Netanyahu’s a loser. Can Lapid become a winner?

As of yesterday (Wednesday), Benjamin Netanyahu is officially a loser. He lost four elections in a row, and failed to form a government – the one time he managed it, a year ago, he did so on Benny Gantz’s mandate.

That, however, does not mean Yair Lapid, who received the mandate to try to form a government yesterday from Israeli President Reuven Rivlin, will do any better.

Let there be no mistake: If anyone tells you they know how things will turn out, they’re either lying to themselves or to you; likely, both. The Anything-but-Netanyahu bloc – which is the one Lapid leads – is deeply fractured. Lapid himself considers himself to be a centrist, but would be considered a right-winger, sometimes (as in his unhinged behavior during the “single’s intifada”) an extreme-right in most countries. As for the Palestinians (as can be seen in his recent interview with Jeffrey Goldberg)  he basically advocates endless apartheid, wrapped up in hasbara platitudes. Lapid sounds like Netanyahu, because you barely discern between the two when it comes to policy.

And Lapid will have to govern with two hard-right parties: Naftali Bennett’s Yamina (which literally means “rightwards”) and Gideon Sa’ar’s New Hope (there are strong suspicions the name is a pun on the first Star Wars movie; Sa’ar’s name means “storm”). Both parties contain hard racists. One of the members of Sa’ar’s party is Yoaz Hendel, who as a former member of Gantz’s party torpedoed a Gantz government because he would not agree to accept a Palestinian party as a partner.

But the main problem, as far as Lapid is concerned, is Naftali Bennett’s Yamina. Bennet, of inflated ego unfitting his slim winnings – he had only seven seats in the March 23 election– demands to be first minister. Even yesterday, when the parties submitted their responses to President Rivlin, Bennett recommended himself for the prime ministership; nobody else did.

Bennett demands a rotation in the office of prime minister, with himself going first, for at least a year. And, astonishingly, he may actually get it. Even Meretz agreed to it. The Joint List supported Lapid, but announced it will not support Bennett. And it is not at all clear Lapid can form a government without the Joint List. And Bennett has his own problems: One of his seven members of Knesset, an unusually racist nobody by the name of Amihai Shikli, already announced he will not vote for a government with Meretz and the Joint List. Another Yamina MK, Ayelet Shaked, is also strongly rumored to pull a similar stunt.  

So, it’s a fool’s game trying to guess whether Lapid will actually form a government. He has 28 days to do so, but if he doesn’t, then we’re going to a fifth round of elections.

If he does, he will have the most unwieldly coalition of all times, composed of parties that detest each other and are tarnished by the very agreement to sit with other parties. The first main obstacle would be the budget; the government has to get one approved by the Knesset within three months. It’s hard to see the Joint List and Yamina agreeing on a settlements budget, for instance. Every party within the coalition would be vulnerable to criticism over the concessions it would have to make in order to allow the coalition to survive.
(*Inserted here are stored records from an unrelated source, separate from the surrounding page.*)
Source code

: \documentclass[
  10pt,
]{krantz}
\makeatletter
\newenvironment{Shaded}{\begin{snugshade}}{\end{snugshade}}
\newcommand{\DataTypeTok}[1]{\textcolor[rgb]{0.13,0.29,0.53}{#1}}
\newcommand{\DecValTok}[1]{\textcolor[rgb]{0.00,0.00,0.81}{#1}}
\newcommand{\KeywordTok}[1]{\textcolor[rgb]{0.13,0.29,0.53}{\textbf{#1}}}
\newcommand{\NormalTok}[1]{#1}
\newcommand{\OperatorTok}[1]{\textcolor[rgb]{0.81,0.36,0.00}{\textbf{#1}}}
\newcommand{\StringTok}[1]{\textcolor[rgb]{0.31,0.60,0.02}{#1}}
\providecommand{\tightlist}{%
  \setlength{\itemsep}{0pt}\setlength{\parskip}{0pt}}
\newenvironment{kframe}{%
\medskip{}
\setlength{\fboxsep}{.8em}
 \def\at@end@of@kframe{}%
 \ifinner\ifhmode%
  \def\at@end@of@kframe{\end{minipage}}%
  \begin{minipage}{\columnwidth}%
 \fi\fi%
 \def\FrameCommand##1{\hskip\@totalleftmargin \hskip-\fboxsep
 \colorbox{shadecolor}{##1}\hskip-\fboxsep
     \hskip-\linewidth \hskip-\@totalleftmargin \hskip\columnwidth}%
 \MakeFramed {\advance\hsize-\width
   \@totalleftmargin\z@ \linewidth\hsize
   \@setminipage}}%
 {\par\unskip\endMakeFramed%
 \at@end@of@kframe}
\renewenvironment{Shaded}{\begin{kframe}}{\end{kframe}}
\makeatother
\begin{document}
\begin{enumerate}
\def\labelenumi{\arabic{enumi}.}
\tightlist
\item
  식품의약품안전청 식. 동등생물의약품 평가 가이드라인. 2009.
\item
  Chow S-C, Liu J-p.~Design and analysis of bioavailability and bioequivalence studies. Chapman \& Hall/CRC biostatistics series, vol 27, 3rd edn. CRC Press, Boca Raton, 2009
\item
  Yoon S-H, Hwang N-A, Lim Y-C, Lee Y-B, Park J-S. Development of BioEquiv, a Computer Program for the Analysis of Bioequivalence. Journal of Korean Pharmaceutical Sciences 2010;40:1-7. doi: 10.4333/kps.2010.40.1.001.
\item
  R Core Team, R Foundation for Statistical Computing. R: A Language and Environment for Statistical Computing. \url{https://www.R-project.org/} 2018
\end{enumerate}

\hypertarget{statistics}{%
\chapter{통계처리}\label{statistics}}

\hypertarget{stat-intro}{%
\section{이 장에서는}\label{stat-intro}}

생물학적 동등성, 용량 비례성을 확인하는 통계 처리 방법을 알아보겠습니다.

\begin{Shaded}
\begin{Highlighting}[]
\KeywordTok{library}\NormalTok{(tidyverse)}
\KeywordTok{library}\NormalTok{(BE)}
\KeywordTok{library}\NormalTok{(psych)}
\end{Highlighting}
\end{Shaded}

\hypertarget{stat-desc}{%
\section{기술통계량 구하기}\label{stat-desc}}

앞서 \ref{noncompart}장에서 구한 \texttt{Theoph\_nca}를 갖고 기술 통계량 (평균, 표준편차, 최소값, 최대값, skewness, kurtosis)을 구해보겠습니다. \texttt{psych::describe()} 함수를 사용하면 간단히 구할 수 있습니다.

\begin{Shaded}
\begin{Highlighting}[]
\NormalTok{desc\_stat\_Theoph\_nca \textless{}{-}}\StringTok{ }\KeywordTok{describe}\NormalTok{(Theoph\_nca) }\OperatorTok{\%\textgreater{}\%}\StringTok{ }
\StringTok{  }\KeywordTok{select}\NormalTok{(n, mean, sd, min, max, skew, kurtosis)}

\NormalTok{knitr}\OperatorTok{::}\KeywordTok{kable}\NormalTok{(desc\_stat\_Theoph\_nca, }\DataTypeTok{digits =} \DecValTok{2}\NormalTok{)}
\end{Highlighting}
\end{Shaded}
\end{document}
Which is why Bennett demands to be Prime Minister for the first year; such a coalition would be unlikely to see a second. But its main goal is to sunset Netanyahu, the grand illusionist of Israeli politics – to show that an Israeli government can be formed without Netanyahu, and allow his criminal trial to grind him down.  For over a decade, Netanyahu has cast a huge shade on Israel: Everything – this was his main gift – was about him. Your politics were either pro-Netanyahu or anti-Netanyahu, with the anti-Netanyahu’s becoming as shrill as the Bibiists. Likud is a personality cult now, much as the Republican party is: For the past five election cycles, it did not even bother to write a platform. Any platform would have shackled Netanyahu.

With Netanyahu gone, Israel may return to a semi-normalcy: Issues will become relevant to political life again. And then, perhaps, countless leftist voters, who abandoned their parties in the futile belief that a centrist party will bring down Netanyahu, may come home.

Perhaps. But as long as this inner conflict continues, Palestinians will have to rely on the small numbers of Israeli activists who already march in solidarity with them. The apartheid regime will grind on – unless the International Criminal Court and the international community delivers a short, sharp shock.